Saved entries:
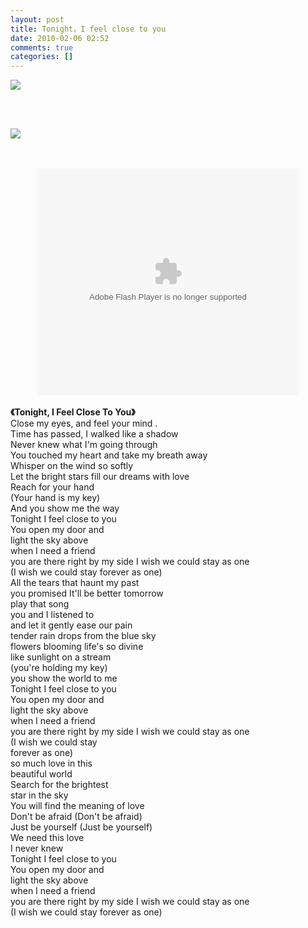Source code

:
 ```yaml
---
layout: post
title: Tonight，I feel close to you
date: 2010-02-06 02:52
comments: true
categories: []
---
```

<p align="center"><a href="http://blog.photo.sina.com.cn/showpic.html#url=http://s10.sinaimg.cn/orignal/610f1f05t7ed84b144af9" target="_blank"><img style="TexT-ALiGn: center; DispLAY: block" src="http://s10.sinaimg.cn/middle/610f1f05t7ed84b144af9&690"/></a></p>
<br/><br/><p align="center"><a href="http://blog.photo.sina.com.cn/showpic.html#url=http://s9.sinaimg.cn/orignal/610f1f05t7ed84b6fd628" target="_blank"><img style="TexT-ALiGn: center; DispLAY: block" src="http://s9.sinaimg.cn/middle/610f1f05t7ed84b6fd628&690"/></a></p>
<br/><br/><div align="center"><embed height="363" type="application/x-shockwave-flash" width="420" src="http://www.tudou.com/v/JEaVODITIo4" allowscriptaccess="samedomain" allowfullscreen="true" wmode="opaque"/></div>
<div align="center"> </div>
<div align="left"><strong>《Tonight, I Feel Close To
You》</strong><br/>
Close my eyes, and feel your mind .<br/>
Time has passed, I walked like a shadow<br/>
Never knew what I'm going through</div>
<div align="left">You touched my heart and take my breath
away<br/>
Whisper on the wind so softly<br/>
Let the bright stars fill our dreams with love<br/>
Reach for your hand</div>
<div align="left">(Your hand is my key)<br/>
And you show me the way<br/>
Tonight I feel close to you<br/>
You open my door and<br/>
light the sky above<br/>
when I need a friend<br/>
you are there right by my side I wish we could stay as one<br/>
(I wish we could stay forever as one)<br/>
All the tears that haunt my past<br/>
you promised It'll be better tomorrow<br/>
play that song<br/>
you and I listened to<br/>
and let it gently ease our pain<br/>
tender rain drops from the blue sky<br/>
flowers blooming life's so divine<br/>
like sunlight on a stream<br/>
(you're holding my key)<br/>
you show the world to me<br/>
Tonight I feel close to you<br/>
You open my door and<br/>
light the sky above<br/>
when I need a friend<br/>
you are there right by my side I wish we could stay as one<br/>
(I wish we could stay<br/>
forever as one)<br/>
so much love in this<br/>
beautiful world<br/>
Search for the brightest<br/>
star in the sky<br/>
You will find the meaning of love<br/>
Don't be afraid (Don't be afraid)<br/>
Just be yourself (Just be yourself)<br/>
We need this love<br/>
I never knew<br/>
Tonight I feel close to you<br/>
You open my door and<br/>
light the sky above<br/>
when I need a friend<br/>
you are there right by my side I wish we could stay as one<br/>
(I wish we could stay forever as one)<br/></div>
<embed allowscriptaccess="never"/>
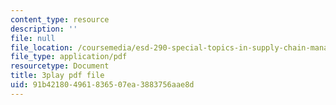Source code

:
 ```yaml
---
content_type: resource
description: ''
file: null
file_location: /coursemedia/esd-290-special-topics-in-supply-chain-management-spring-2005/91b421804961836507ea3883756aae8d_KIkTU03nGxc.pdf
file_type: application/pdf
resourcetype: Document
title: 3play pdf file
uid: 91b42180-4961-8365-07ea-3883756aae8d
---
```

[WHAT TO WORK ON]: Exclude images. Return the data above verbatim.

[THE ANSWER]:
Source code

:
 ```yaml
---
layout: post
title: Tonight，I feel close to you
date: 2010-02-06 02:52
comments: true
categories: []
---
```

<p align="center"><a href="http://blog.photo.sina.com.cn/showpic.html#url=http://s10.sinaimg.cn/orignal/610f1f05t7ed84b144af9" target="_blank"><img style="TexT-ALiGn: center; DispLAY: block" src="http://s10.sinaimg.cn/middle/610f1f05t7ed84b144af9&690"/></a></p>
<br/><br/><p align="center"><a href="http://blog.photo.sina.com.cn/showpic.html#url=http://s9.sinaimg.cn/orignal/610f1f05t7ed84b6fd628" target="_blank"><img style="TexT-ALiGn: center; DispLAY: block" src="http://s9.sinaimg.cn/middle/610f1f05t7ed84b6fd628&690"/></a></p>
<br/><br/><div align="center"><embed height="363" type="application/x-shockwave-flash" width="420" src="http://www.tudou.com/v/JEaVODITIo4" allowscriptaccess="samedomain" allowfullscreen="true" wmode="opaque"/></div>
<div align="center"> </div>
<div align="left"><strong>《Tonight, I Feel Close To
You》</strong><br/>
Close my eyes, and feel your mind .<br/>
Time has passed, I walked like a shadow<br/>
Never knew what I'm going through</div>
<div align="left">You touched my heart and take my breath
away<br/>
Whisper on the wind so softly<br/>
Let the bright stars fill our dreams with love<br/>
Reach for your hand</div>
<div align="left">(Your hand is my key)<br/>
And you show me the way<br/>
Tonight I feel close to you<br/>
You open my door and<br/>
light the sky above<br/>
when I need a friend<br/>
you are there right by my side I wish we could stay as one<br/>
(I wish we could stay forever as one)<br/>
All the tears that haunt my past<br/>
you promised It'll be better tomorrow<br/>
play that song<br/>
you and I listened to<br/>
and let it gently ease our pain<br/>
tender rain drops from the blue sky<br/>
flowers blooming life's so divine<br/>
like sunlight on a stream<br/>
(you're holding my key)<br/>
you show the world to me<br/>
Tonight I feel close to you<br/>
You open my door and<br/>
light the sky above<br/>
when I need a friend<br/>
you are there right by my side I wish we could stay as one<br/>
(I wish we could stay<br/>
forever as one)<br/>
so much love in this<br/>
beautiful world<br/>
Search for the brightest<br/>
star in the sky<br/>
You will find the meaning of love<br/>
Don't be afraid (Don't be afraid)<br/>
Just be yourself (Just be yourself)<br/>
We need this love<br/>
I never knew<br/>
Tonight I feel close to you<br/>
You open my door and<br/>
light the sky above<br/>
when I need a friend<br/>
you are there right by my side I wish we could stay as one<br/>
(I wish we could stay forever as one)<br/></div>
<embed allowscriptaccess="never"/>
Source code

:
 ```yaml
---
content_type: resource
description: ''
file: null
file_location: /coursemedia/esd-290-special-topics-in-supply-chain-management-spring-2005/91b421804961836507ea3883756aae8d_KIkTU03nGxc.pdf
file_type: application/pdf
resourcetype: Document
title: 3play pdf file
uid: 91b42180-4961-8365-07ea-3883756aae8d
---
```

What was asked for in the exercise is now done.